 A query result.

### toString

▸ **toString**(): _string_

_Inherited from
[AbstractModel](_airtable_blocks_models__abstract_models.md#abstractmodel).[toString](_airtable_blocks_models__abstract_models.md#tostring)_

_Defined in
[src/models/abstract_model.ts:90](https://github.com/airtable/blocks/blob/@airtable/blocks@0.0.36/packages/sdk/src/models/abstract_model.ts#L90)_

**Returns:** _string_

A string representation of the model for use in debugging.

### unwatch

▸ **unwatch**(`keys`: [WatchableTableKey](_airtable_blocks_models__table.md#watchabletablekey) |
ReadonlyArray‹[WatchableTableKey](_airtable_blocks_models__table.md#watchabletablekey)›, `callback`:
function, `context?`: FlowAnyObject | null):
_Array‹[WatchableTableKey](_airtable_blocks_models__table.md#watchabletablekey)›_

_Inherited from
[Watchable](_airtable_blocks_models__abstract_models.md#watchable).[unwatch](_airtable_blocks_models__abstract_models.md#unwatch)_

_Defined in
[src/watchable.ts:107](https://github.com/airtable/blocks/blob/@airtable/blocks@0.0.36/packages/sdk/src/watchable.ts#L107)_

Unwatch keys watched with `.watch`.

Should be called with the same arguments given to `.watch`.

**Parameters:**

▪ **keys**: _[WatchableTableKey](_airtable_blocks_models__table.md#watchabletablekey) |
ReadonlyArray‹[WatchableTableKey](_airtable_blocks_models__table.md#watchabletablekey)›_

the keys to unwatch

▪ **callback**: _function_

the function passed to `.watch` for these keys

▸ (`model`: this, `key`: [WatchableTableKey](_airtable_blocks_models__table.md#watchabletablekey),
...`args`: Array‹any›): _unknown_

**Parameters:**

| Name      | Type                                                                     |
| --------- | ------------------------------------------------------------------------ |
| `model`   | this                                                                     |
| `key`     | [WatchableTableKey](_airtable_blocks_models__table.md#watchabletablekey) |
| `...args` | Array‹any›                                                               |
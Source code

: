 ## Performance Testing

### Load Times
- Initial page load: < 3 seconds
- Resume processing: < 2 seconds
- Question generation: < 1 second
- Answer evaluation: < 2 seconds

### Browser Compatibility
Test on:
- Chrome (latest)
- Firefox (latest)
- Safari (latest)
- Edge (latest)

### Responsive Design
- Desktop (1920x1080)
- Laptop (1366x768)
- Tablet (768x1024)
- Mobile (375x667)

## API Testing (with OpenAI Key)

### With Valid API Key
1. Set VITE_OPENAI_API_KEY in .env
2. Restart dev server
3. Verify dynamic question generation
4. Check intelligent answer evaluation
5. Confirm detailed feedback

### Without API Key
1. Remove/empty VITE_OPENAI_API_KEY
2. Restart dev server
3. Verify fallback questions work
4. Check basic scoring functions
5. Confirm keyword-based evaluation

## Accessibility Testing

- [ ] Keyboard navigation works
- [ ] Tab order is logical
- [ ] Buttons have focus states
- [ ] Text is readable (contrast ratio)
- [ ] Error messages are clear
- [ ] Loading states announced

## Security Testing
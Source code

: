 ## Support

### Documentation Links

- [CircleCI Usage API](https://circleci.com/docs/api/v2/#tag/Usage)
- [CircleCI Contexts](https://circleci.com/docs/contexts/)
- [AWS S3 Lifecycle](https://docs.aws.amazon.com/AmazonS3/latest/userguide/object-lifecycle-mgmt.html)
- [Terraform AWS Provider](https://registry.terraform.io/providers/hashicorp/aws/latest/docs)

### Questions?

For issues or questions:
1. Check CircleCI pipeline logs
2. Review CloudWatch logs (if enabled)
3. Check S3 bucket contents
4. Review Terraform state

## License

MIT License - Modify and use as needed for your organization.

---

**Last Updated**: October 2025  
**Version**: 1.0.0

▶ [EXERCISE BRIEF]: In the entries above, find the line containing "5. Confirm detailed feedback". Set down that line and every line after it through the last one, exactly and alone.

▶ [RESULT FOR THIS EXERCISE]:
5. Confirm detailed feedback

### Without API Key
1. Remove/empty VITE_OPENAI_API_KEY
2. Restart dev server
3. Verify fallback questions work
4. Check basic scoring functions
5. Confirm keyword-based evaluation

## Accessibility Testing

- [ ] Keyboard navigation works
- [ ] Tab order is logical
- [ ] Buttons have focus states
- [ ] Text is readable (contrast ratio)
- [ ] Error messages are clear
- [ ] Loading states announced

## Security Testing
Source code

: ## Support

### Documentation Links

- [CircleCI Usage API](https://circleci.com/docs/api/v2/#tag/Usage)
- [CircleCI Contexts](https://circleci.com/docs/contexts/)
- [AWS S3 Lifecycle](https://docs.aws.amazon.com/AmazonS3/latest/userguide/object-lifecycle-mgmt.html)
- [Terraform AWS Provider](https://registry.terraform.io/providers/hashicorp/aws/latest/docs)

### Questions?

For issues or questions:
1. Check CircleCI pipeline logs
2. Review CloudWatch logs (if enabled)
3. Check S3 bucket contents
4. Review Terraform state

## License

MIT License - Modify and use as needed for your organization.

---

**Last Updated**: October 2025  
**Version**: 1.0.0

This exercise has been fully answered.